■ **Assigned task**:
From the entries below, copy exactly the lines from the one that contains "There was no" through the one that contains "Better to be a prisoner than a meal.", both included, and only those.

■ **Records for the task**:

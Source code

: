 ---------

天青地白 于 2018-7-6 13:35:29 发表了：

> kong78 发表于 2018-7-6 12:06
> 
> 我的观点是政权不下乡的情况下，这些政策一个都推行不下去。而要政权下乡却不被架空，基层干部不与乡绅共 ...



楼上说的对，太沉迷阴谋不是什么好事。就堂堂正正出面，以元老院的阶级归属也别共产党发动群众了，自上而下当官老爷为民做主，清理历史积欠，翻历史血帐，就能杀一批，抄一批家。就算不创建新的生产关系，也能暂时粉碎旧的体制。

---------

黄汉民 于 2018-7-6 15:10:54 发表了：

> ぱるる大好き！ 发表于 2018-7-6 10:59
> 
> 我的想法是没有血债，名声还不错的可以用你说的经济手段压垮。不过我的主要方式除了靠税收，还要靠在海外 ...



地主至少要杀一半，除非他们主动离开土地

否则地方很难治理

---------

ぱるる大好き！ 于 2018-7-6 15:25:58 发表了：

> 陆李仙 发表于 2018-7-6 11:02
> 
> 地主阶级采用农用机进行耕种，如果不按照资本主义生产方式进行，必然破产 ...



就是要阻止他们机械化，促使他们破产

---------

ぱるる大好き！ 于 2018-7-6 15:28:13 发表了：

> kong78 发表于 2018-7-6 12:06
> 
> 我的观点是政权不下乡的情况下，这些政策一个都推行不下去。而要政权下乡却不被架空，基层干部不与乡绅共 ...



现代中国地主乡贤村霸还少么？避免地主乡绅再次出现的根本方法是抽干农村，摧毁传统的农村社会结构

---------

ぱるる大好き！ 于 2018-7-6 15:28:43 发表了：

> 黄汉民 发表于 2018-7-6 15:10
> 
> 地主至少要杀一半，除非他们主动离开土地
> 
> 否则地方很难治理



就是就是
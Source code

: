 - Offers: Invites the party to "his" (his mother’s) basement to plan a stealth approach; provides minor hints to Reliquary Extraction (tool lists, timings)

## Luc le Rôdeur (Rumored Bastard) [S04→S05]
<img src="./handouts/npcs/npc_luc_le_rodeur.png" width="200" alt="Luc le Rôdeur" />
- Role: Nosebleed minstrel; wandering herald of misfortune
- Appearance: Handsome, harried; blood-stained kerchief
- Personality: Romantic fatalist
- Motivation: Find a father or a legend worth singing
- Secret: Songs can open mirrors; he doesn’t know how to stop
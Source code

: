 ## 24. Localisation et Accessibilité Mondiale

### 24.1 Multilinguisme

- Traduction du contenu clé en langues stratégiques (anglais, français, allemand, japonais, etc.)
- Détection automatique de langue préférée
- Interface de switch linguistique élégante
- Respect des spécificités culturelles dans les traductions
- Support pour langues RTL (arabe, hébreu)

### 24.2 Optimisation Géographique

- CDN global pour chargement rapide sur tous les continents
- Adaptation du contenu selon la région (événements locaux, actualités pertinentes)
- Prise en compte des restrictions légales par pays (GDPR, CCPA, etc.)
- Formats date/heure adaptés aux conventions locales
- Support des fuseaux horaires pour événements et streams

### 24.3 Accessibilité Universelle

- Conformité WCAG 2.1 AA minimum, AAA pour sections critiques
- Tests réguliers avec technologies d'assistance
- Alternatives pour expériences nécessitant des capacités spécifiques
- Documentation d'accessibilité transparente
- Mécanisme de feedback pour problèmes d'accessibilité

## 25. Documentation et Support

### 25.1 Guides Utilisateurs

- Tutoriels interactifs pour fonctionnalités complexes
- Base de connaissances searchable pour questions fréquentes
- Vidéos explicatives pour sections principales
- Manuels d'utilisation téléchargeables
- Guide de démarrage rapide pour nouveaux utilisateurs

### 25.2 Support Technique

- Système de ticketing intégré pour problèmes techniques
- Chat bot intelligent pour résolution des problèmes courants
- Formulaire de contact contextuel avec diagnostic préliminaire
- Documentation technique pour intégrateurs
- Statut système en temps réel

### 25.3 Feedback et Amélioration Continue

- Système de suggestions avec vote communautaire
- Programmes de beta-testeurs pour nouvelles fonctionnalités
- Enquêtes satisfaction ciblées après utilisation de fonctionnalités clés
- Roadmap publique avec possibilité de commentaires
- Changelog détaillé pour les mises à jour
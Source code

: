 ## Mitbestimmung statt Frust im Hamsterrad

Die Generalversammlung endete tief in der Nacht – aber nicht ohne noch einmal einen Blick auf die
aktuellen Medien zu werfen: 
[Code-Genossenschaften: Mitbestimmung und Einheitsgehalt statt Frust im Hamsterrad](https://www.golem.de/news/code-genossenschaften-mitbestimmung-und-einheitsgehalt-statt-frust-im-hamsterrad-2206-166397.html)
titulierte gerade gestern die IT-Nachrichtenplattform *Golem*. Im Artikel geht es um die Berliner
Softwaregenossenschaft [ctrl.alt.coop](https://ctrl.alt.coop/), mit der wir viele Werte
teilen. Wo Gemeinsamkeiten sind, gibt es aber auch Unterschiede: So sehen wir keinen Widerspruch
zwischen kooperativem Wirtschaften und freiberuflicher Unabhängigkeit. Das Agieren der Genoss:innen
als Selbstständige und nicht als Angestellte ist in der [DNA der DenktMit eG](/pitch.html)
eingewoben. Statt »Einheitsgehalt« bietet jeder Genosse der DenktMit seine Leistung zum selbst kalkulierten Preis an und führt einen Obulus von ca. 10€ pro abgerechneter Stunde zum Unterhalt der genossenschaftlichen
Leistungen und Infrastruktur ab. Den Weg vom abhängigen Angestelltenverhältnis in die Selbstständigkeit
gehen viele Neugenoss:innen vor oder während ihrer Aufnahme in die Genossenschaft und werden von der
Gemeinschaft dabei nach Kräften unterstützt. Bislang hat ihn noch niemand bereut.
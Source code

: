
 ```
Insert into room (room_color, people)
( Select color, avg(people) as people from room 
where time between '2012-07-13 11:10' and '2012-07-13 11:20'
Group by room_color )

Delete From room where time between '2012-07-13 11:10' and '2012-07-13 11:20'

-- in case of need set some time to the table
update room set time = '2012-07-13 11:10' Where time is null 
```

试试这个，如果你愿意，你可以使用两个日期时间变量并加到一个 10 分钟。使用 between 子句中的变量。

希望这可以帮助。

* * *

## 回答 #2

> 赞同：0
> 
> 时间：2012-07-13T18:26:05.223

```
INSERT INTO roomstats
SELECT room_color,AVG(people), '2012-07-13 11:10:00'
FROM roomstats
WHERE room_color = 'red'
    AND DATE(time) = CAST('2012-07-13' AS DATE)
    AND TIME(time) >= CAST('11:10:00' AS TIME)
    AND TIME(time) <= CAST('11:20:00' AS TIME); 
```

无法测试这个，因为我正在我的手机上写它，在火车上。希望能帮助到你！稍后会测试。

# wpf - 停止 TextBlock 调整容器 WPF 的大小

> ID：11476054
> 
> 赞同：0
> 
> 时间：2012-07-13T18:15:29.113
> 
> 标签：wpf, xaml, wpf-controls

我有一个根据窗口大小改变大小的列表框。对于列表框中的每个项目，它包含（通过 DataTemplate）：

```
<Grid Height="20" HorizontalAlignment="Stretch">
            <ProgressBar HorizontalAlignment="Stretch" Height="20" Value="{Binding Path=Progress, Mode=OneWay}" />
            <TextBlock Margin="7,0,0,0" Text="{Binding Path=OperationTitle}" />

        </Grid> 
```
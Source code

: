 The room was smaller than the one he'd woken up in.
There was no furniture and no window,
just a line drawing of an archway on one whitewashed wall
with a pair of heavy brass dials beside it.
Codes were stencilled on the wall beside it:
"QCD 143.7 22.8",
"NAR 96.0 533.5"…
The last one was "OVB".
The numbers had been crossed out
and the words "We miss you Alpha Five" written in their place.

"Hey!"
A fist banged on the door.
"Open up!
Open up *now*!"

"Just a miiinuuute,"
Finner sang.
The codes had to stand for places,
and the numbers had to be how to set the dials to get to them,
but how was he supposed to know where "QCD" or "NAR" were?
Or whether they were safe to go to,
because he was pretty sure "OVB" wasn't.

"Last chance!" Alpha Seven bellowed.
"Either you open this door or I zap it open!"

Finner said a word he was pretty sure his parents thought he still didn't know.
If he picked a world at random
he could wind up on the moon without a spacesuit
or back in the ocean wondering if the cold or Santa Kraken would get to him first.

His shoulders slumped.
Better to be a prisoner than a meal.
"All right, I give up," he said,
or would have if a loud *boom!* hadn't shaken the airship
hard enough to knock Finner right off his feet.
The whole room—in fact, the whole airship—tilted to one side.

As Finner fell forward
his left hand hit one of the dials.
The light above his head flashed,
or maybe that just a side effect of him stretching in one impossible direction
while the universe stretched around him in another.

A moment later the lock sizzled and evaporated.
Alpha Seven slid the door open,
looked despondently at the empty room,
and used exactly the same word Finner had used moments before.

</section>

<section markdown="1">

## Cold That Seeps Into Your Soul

■ **Your solution**:
There was no furniture and no window,
just a line drawing of an archway on one whitewashed wall
with a pair of heavy brass dials beside it.
Codes were stencilled on the wall beside it:
"QCD 143.7 22.8",
"NAR 96.0 533.5"…
The last one was "OVB".
The numbers had been crossed out
and the words "We miss you Alpha Five" written in their place.

"Hey!"
A fist banged on the door.
"Open up!
Open up *now*!"

"Just a miiinuuute,"
Finner sang.
The codes had to stand for places,
and the numbers had to be how to set the dials to get to them,
but how was he supposed to know where "QCD" or "NAR" were?
Or whether they were safe to go to,
because he was pretty sure "OVB" wasn't.

"Last chance!" Alpha Seven bellowed.
"Either you open this door or I zap it open!"

Finner said a word he was pretty sure his parents thought he still didn't know.
If he picked a world at random
he could wind up on the moon without a spacesuit
or back in the ocean wondering if the cold or Santa Kraken would get to him first.

His shoulders slumped.
Better to be a prisoner than a meal.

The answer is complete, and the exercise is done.